PROBLEM TO SOLVE —
Scan the records below for the word "polarizability". Copy each line where it appears.

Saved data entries

↓

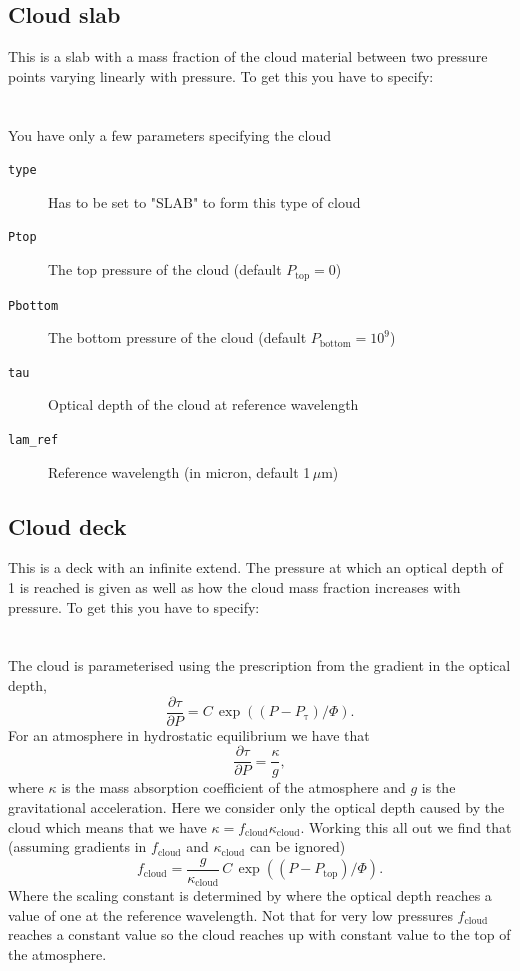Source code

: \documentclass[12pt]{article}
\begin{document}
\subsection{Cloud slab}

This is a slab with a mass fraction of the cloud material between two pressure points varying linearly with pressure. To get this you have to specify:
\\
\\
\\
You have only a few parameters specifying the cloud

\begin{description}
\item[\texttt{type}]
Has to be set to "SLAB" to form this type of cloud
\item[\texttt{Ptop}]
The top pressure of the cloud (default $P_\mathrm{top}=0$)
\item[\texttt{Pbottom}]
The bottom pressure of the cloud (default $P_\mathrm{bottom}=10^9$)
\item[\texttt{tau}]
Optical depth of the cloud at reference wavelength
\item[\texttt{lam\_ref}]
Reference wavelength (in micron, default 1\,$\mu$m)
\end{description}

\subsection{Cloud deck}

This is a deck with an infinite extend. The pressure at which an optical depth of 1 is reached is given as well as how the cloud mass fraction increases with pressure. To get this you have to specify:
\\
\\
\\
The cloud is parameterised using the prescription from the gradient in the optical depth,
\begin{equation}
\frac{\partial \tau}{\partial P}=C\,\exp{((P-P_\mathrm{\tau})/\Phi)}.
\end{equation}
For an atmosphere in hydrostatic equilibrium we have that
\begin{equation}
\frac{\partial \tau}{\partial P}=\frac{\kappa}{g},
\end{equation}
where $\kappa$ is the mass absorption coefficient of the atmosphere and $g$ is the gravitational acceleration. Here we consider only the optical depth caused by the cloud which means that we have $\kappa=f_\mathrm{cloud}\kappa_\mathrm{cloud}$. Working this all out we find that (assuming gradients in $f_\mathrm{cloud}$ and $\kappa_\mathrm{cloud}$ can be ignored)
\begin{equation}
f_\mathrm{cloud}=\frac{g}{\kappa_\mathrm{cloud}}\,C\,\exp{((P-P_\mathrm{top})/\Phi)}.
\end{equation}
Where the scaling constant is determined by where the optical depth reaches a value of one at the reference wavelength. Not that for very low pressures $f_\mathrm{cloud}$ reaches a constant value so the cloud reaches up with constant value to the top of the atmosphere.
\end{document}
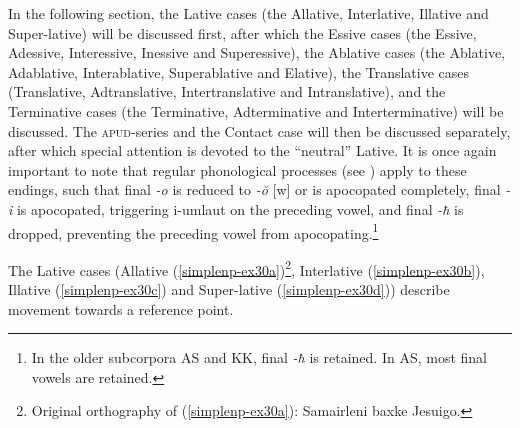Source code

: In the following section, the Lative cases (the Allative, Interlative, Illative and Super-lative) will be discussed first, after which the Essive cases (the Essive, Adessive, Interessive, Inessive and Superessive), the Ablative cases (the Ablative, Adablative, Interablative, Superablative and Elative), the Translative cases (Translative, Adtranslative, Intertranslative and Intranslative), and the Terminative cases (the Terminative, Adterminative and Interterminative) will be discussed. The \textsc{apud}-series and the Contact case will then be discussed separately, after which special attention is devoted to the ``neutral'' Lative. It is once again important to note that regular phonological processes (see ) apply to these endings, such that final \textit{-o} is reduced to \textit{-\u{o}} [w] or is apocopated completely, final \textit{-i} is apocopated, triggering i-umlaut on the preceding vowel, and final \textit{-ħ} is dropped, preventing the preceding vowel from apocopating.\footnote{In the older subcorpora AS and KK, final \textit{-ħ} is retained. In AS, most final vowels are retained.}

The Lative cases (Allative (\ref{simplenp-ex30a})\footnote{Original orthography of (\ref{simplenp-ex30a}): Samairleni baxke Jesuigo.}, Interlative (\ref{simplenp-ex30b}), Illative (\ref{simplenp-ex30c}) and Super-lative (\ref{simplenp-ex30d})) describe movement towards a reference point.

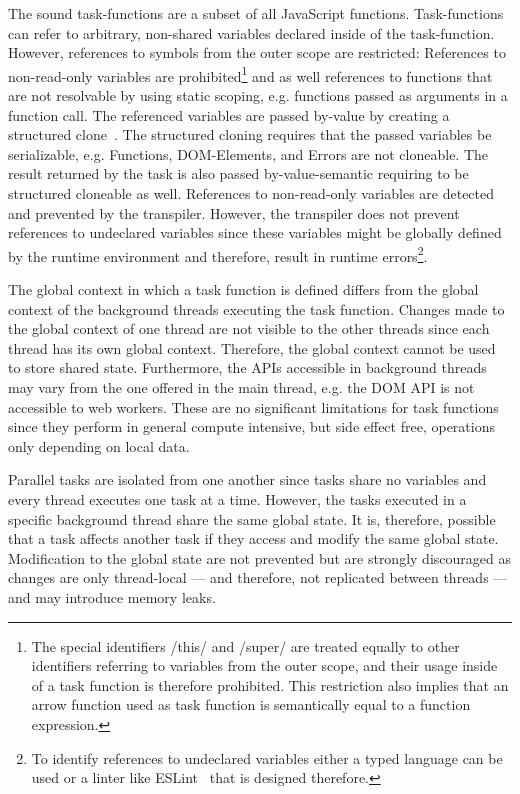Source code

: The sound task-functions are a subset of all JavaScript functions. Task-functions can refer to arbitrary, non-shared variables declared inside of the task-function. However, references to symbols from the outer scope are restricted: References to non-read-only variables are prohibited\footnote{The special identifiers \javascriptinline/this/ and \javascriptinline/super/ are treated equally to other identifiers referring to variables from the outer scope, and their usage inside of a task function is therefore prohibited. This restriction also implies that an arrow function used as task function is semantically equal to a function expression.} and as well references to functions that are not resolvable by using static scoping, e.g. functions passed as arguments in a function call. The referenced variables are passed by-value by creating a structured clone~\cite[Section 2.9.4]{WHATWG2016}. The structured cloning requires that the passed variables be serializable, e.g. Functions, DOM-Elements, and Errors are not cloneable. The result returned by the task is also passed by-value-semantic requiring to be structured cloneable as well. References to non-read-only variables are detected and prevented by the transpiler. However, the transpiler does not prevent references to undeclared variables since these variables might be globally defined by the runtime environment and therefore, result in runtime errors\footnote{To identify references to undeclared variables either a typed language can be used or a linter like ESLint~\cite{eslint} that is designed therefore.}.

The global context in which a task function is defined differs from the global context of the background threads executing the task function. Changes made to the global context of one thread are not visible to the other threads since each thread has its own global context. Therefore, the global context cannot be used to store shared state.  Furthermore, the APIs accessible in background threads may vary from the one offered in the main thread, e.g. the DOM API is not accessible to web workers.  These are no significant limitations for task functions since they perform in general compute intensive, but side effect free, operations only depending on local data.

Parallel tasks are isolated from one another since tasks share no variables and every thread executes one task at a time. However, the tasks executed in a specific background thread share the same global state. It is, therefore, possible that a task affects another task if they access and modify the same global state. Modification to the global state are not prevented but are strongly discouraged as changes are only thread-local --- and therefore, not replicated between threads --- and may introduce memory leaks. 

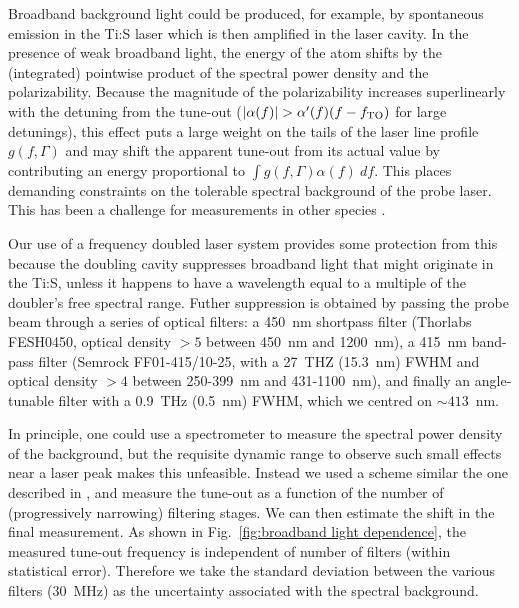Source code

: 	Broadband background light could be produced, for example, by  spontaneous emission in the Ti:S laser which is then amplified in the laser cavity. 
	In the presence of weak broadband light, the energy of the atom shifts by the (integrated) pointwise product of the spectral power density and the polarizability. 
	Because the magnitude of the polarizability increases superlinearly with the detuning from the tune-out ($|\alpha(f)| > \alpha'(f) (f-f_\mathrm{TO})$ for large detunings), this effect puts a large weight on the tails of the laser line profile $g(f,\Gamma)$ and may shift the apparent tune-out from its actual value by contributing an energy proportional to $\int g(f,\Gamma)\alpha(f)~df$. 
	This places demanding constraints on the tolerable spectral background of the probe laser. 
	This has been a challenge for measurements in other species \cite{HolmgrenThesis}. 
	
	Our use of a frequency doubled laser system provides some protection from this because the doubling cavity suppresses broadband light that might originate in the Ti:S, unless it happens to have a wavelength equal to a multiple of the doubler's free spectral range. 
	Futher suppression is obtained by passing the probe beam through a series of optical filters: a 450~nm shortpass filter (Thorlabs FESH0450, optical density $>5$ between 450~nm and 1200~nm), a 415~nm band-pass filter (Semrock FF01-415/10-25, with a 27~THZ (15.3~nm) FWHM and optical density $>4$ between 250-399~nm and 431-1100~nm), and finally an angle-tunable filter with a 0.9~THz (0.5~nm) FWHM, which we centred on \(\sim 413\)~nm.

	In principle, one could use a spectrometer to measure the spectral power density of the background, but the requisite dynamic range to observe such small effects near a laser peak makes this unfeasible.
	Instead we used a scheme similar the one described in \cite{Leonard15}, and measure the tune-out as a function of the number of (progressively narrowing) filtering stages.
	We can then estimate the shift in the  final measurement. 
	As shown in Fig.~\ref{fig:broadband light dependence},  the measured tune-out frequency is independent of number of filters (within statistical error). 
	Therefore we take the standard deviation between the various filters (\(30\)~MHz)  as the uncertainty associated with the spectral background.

↑

RESULT —
	In the presence of weak broadband light, the energy of the atom shifts by the (integrated) pointwise product of the spectral power density and the polarizability. 
	Because the magnitude of the polarizability increases superlinearly with the detuning from the tune-out ($|\alpha(f)| > \alpha'(f) (f-f_\mathrm{TO})$ for large detunings), this effect puts a large weight on the tails of the laser line profile $g(f,\Gamma)$ and may shift the apparent tune-out from its actual value by contributing an energy proportional to $\int g(f,\Gamma)\alpha(f)~df$. 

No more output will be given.